[Stored data]

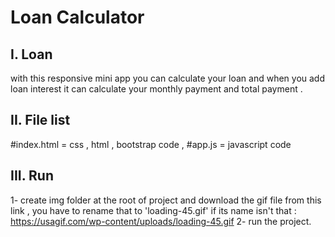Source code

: # Loan Calculator
I. Loan
------------
with this responsive mini app you can calculate your loan and when you add loan interest it can calculate your monthly payment and total payment .

II. File list
------------
#index.html = css , html , bootstrap code , 
#app.js = javascript code

III. Run
------------
1- create img folder at the root of project and download the gif file from this link , you have to rename that to 'loading-45.gif' if its name isn't that :
https://usagif.com/wp-content/uploads/loading-45.gif
2- run the project.
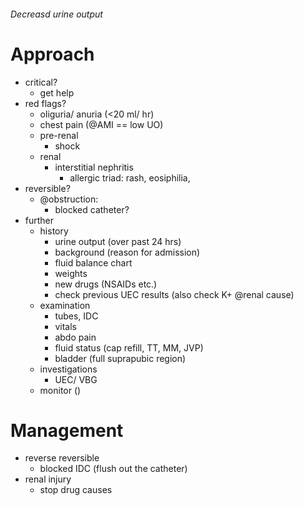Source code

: ###### Decreasd urine output

# Approach
- critical?
    + get help
- red flags?
    + oliguria/ anuria (<20 ml/ hr)
    + chest pain (@AMI == low UO)
    + pre-renal
        * shock
    + renal
        * interstitial nephritis
            - allergic triad: rash, eosiphilia, 
- reversible?
    + @obstruction:
        * blocked catheter?
- further
    + history
        * urine output (over past 24 hrs)
        * background (reason for admission)
        * fluid balance chart
        * weights
        * new drugs (NSAIDs etc.)
        * check previous UEC results (also check K+ @renal cause)
    + examination   
        * tubes, IDC
        * vitals
        * abdo pain
        * fluid status (cap refill, TT, MM, JVP)
        * bladder (full suprapubic region)
    + investigations
        * UEC/ VBG
    + monitor ()

# Management
- reverse reversible
    + blocked IDC (flush out the catheter)
- renal injury  
    + stop drug causes
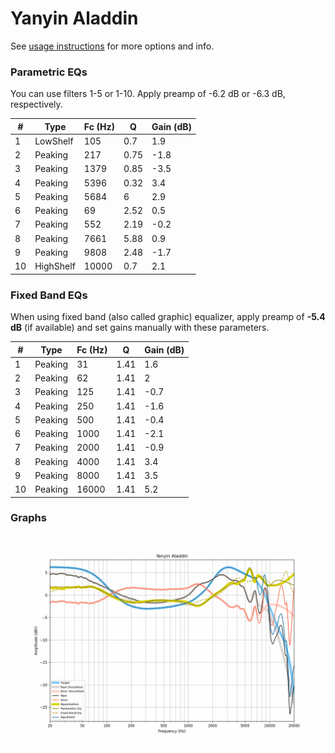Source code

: # Yanyin Aladdin
See [usage instructions](https://github.com/jaakkopasanen/AutoEq#usage) for more options and info.

### Parametric EQs
You can use filters 1-5 or 1-10. Apply preamp of -6.2 dB or -6.3 dB, respectively.

|   # | Type      |   Fc (Hz) |    Q |   Gain (dB) |
|-----|-----------|-----------|------|-------------|
|   1 | LowShelf  |       105 | 0.7  |         1.9 |
|   2 | Peaking   |       217 | 0.75 |        -1.8 |
|   3 | Peaking   |      1379 | 0.85 |        -3.5 |
|   4 | Peaking   |      5396 | 0.32 |         3.4 |
|   5 | Peaking   |      5684 | 6    |         2.9 |
|   6 | Peaking   |        69 | 2.52 |         0.5 |
|   7 | Peaking   |       552 | 2.19 |        -0.2 |
|   8 | Peaking   |      7661 | 5.88 |         0.9 |
|   9 | Peaking   |      9808 | 2.48 |        -1.7 |
|  10 | HighShelf |     10000 | 0.7  |         2.1 |

### Fixed Band EQs
When using fixed band (also called graphic) equalizer, apply preamp of **-5.4 dB** (if available) and set gains manually with these parameters.

|   # | Type    |   Fc (Hz) |    Q |   Gain (dB) |
|-----|---------|-----------|------|-------------|
|   1 | Peaking |        31 | 1.41 |         1.6 |
|   2 | Peaking |        62 | 1.41 |         2   |
|   3 | Peaking |       125 | 1.41 |        -0.7 |
|   4 | Peaking |       250 | 1.41 |        -1.6 |
|   5 | Peaking |       500 | 1.41 |        -0.4 |
|   6 | Peaking |      1000 | 1.41 |        -2.1 |
|   7 | Peaking |      2000 | 1.41 |        -0.9 |
|   8 | Peaking |      4000 | 1.41 |         3.4 |
|   9 | Peaking |      8000 | 1.41 |         3.5 |
|  10 | Peaking |     16000 | 1.41 |         5.2 |

### Graphs
![](./Yanyin%20Aladdin.png)

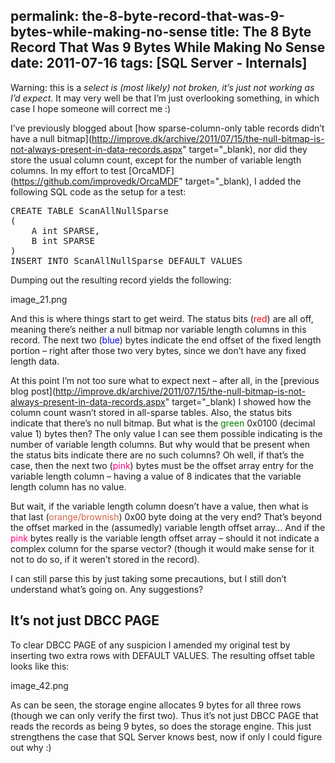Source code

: permalink: the-8-byte-record-that-was-9-bytes-while-making-no-sense
title: The 8 Byte Record That Was 9 Bytes While Making No Sense
date: 2011-07-16
tags: [SQL Server - Internals]
---
Warning: this is a *select is (most likely) not broken, it’s just not working as I’d expect*. It may very well be that I’m just overlooking something, in which case I hope someone will correct me :)

I’ve previously blogged about [how sparse-column-only table records didn’t have a null bitmap](http://improve.dk/archive/2011/07/15/the-null-bitmap-is-not-always-present-in-data-records.aspx" target="_blank), nor did they store the usual column count, except for the number of variable length columns. In my effort to test [OrcaMDF](https://github.com/improvedk/OrcaMDF" target="_blank), I added the following SQL code as the setup for a test:

<pre lang="tsql" escaped="true">CREATE TABLE ScanAllNullSparse
(
	A int SPARSE,
	B int SPARSE
)
INSERT INTO ScanAllNullSparse DEFAULT VALUES</pre>

Dumping out the resulting record yields the following:

image_21.png

And this is where things start to get weird. The status bits (<span style="color: #ff0000;">red</span>) are all off, meaning there’s neither a null bitmap nor variable length columns in this record. The next two (<span style="color: #0000ff;">blue</span>) bytes indicate the end offset of the fixed length portion – right after those two very bytes, since we don’t have any fixed length data.

At this point I’m not too sure what to expect next – after all, in the [previous blog post](http://improve.dk/archive/2011/07/15/the-null-bitmap-is-not-always-present-in-data-records.aspx" target="_blank) I showed how the column count wasn’t stored in all-sparse tables. Also, the status bits indicate that there’s no null bitmap. But what is the <span style="color: #008000;">green</span> 0x0100 (decimal value 1) bytes then? The only value I can see them possible indicating is the number of variable length columns. But why would that be present when the status bits indicate there are no such columns? Oh well, if that’s the case, then the next two (<span style="color: #ff0080;">pink</span>) bytes must be the offset array entry for the variable length column – having a value of 8 indicates that the variable length column has no value.

But wait, if the variable length column doesn’t have a value, then what is that last (<span style="color: #d16349;">orange/brownish</span>) 0x00 byte doing at the very end? That’s beyond the offset marked in the (assumedly) variable length offset array… And if the <span style="color: #ff0080;">pink</span> bytes really is the variable length offset array – should it not indicate a complex column for the sparse vector? (though it would make sense for it not to do so, if it weren’t stored in the record).

I can still parse this by just taking some precautions, but I still don’t understand what’s going on. Any suggestions?

## It’s not just DBCC PAGE

To clear DBCC PAGE of any suspicion I amended my original test by inserting two extra rows with DEFAULT VALUES. The resulting offset table looks like this:

image_42.png

As can be seen, the storage engine allocates 9 bytes for all three rows (though we can only verify the first two). Thus it’s not just DBCC PAGE that reads the records as being 9 bytes, so does the storage engine. This just strengthens the case that SQL Server knows best, now if only I could figure out why :)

▶ [THE TASK] Please return a copy of each line in the entries that has the string "Server".

▶ [ANSWER BOX]
tags: [SQL Server - Internals]
As can be seen, the storage engine allocates 9 bytes for all three rows (though we can only verify the first two). Thus it’s not just DBCC PAGE that reads the records as being 9 bytes, so does the storage engine. This just strengthens the case that SQL Server knows best, now if only I could figure out why :)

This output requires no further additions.